SUPPLIED MATERIAL:
↓
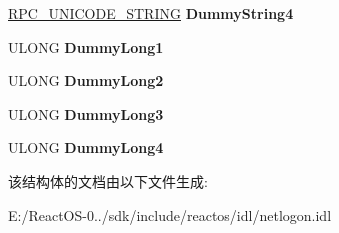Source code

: \begin{DoxyCompactItemize}
\hyperlink{struct___r_p_c___u_n_i_c_o_d_e___s_t_r_i_n_g}{R\+P\+C\+\_\+\+U\+N\+I\+C\+O\+D\+E\+\_\+\+S\+T\+R\+I\+NG} {\bfseries Dummy\+String4}
\item 
\mbox{\label{struct___n_e_t_l_o_g_o_n___d_e_l_t_a___d_e_l_e_t_e___g_r_o_u_p_a49f921b6633d34082139c672b86c47b2}} 
U\+L\+O\+NG {\bfseries Dummy\+Long1}
\item 
\mbox{\label{struct___n_e_t_l_o_g_o_n___d_e_l_t_a___d_e_l_e_t_e___g_r_o_u_p_a2979e3425cc8e23b792bb1b9e3512ad1}} 
U\+L\+O\+NG {\bfseries Dummy\+Long2}
\item 
\mbox{\label{struct___n_e_t_l_o_g_o_n___d_e_l_t_a___d_e_l_e_t_e___g_r_o_u_p_a4e62706d28aa5e73c21325ff9935ac9d}} 
U\+L\+O\+NG {\bfseries Dummy\+Long3}
\item 
\mbox{\label{struct___n_e_t_l_o_g_o_n___d_e_l_t_a___d_e_l_e_t_e___g_r_o_u_p_a1e4b69f1e04da060d40a9d5bc88f9db4}} 
U\+L\+O\+NG {\bfseries Dummy\+Long4}
\end{DoxyCompactItemize}


该结构体的文档由以下文件生成\+:\begin{DoxyCompactItemize}
\item 
E\+:/\+React\+O\+S-\/0../sdk/include/reactos/idl/netlogon.\+idl\end{DoxyCompactItemize}
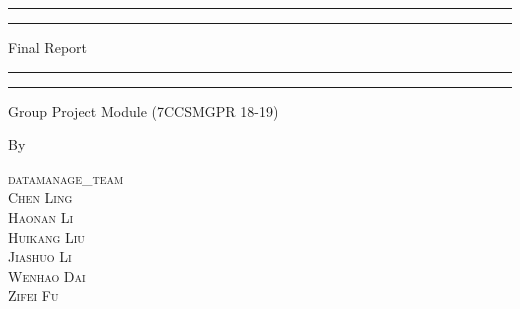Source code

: \documentclass[a4paper,11pt]{article}
\begin{document}
\begin{titlepage} %

	\centering %
	
	\scshape %
	
	\vspace*{\baselineskip} %
	
	
	\rule{\textwidth}{1.6pt}\vspace*{-\baselineskip}\vspace*{2pt} %
	\rule{\textwidth}{0.4pt} %
	
	\vspace{0.75\baselineskip} %
	
	{\LARGE Final Report} %
	
	\vspace{0.75\baselineskip} %
	
	\rule{\textwidth}{0.4pt}\vspace*{-\baselineskip}\vspace{3.2pt} %
	\rule{\textwidth}{1.6pt} %
	
	\vspace{2\baselineskip} %
	
	
	Group Project Module (7CCSMGPR 18-19) %
	
	\vspace*{3\baselineskip} %
	
	
	By
	
	\vspace{0.5\baselineskip} %
	
	{\scshape\Large datamanage\_team \\ Chen Ling \\ Haonan Li \\ Huikang Liu \\ Jiashuo Li \\ Wenhao Dai \\ Zifei Fu \\} %
	

\end{titlepage}
\end{document}
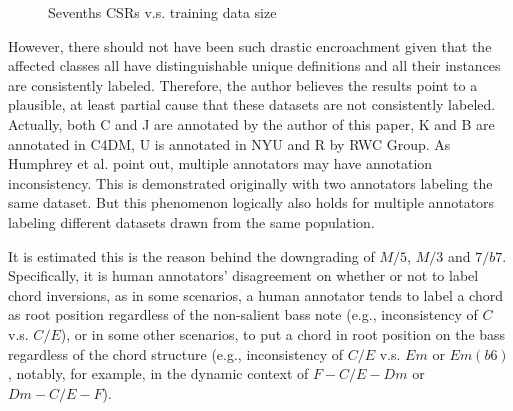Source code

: \begin{figure}
\centering
{}
\caption{Sevenths CSRs v.s. training data size}
\label{fig:3-csr-trainingdata-S}
\end{figure}

However, there should not have been such drastic encroachment given that the affected classes all have distinguishable unique definitions and all their instances are consistently labeled. Therefore, the author believes the results point to a plausible, at least partial cause that these datasets are not consistently labeled. Actually, both C and J are annotated by the author of this paper, K and B are annotated in C4DM, U is annotated in NYU and R by RWC Group. As Humphrey et al. \cite{humphreyfour} point out, multiple annotators may have annotation inconsistency. This is demonstrated originally with two annotators labeling the same dataset. But this phenomenon logically also holds for multiple annotators labeling different datasets drawn from the same population.

It is estimated this is the reason behind the downgrading of $M/5$, $M/3$ and $7/b7$. Specifically, it is human annotators' disagreement on whether or not to label chord inversions, as in some scenarios, a human annotator tends to label a chord as root position regardless of the non-salient bass note (e.g., inconsistency of $C$ v.s. $C/E$), or in some other scenarios, to put a chord in root position on the bass regardless of the chord structure (e.g., inconsistency of $C/E$ v.s. $Em$ or $Em(b6)$, notably, for example, in the dynamic context of $F-C/E-Dm$ or $Dm-C/E-F$).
↑
YOUR ASSIGNMENT: From the first line to the last, reproduce the records above exactly and skip the pictures.

SOLUTION FOR THIS EXERCISE:
Source code

: \begin{DoxyCompactItemize}
\hyperlink{struct___r_p_c___u_n_i_c_o_d_e___s_t_r_i_n_g}{R\+P\+C\+\_\+\+U\+N\+I\+C\+O\+D\+E\+\_\+\+S\+T\+R\+I\+NG} {\bfseries Dummy\+String4}
\item 
\mbox{\label{struct___n_e_t_l_o_g_o_n___d_e_l_t_a___d_e_l_e_t_e___g_r_o_u_p_a49f921b6633d34082139c672b86c47b2}} 
U\+L\+O\+NG {\bfseries Dummy\+Long1}
\item 
\mbox{\label{struct___n_e_t_l_o_g_o_n___d_e_l_t_a___d_e_l_e_t_e___g_r_o_u_p_a2979e3425cc8e23b792bb1b9e3512ad1}} 
U\+L\+O\+NG {\bfseries Dummy\+Long2}
\item 
\mbox{\label{struct___n_e_t_l_o_g_o_n___d_e_l_t_a___d_e_l_e_t_e___g_r_o_u_p_a4e62706d28aa5e73c21325ff9935ac9d}} 
U\+L\+O\+NG {\bfseries Dummy\+Long3}
\item 
\mbox{\label{struct___n_e_t_l_o_g_o_n___d_e_l_t_a___d_e_l_e_t_e___g_r_o_u_p_a1e4b69f1e04da060d40a9d5bc88f9db4}} 
U\+L\+O\+NG {\bfseries Dummy\+Long4}
\end{DoxyCompactItemize}


该结构体的文档由以下文件生成\+:\begin{DoxyCompactItemize}
\item 
E\+:/\+React\+O\+S-\/0../sdk/include/reactos/idl/netlogon.\+idl\end{DoxyCompactItemize}
Source code

: \documentclass[a4paper,11pt]{article}
\begin{document}
\begin{titlepage} %

	\centering %
	
	\scshape %
	
	\vspace*{\baselineskip} %
	
	
	\rule{\textwidth}{1.6pt}\vspace*{-\baselineskip}\vspace*{2pt} %
	\rule{\textwidth}{0.4pt} %
	
	\vspace{0.75\baselineskip} %
	
	{\LARGE Final Report} %
	
	\vspace{0.75\baselineskip} %
	
	\rule{\textwidth}{0.4pt}\vspace*{-\baselineskip}\vspace{3.2pt} %
	\rule{\textwidth}{1.6pt} %
	
	\vspace{2\baselineskip} %
	
	
	Group Project Module (7CCSMGPR 18-19) %
	
	\vspace*{3\baselineskip} %
	
	
	By
	
	\vspace{0.5\baselineskip} %
	
	{\scshape\Large datamanage\_team \\ Chen Ling \\ Haonan Li \\ Huikang Liu \\ Jiashuo Li \\ Wenhao Dai \\ Zifei Fu \\} %
	

\end{titlepage}
\end{document}
Source code

: \begin{figure}
\centering
{}
\caption{Sevenths CSRs v.s. training data size}
\label{fig:3-csr-trainingdata-S}
\end{figure}

However, there should not have been such drastic encroachment given that the affected classes all have distinguishable unique definitions and all their instances are consistently labeled. Therefore, the author believes the results point to a plausible, at least partial cause that these datasets are not consistently labeled. Actually, both C and J are annotated by the author of this paper, K and B are annotated in C4DM, U is annotated in NYU and R by RWC Group. As Humphrey et al. \cite{humphreyfour} point out, multiple annotators may have annotation inconsistency. This is demonstrated originally with two annotators labeling the same dataset. But this phenomenon logically also holds for multiple annotators labeling different datasets drawn from the same population.

It is estimated this is the reason behind the downgrading of $M/5$, $M/3$ and $7/b7$. Specifically, it is human annotators' disagreement on whether or not to label chord inversions, as in some scenarios, a human annotator tends to label a chord as root position regardless of the non-salient bass note (e.g., inconsistency of $C$ v.s. $C/E$), or in some other scenarios, to put a chord in root position on the bass regardless of the chord structure (e.g., inconsistency of $C/E$ v.s. $Em$ or $Em(b6)$, notably, for example, in the dynamic context of $F-C/E-Dm$ or $Dm-C/E-F$).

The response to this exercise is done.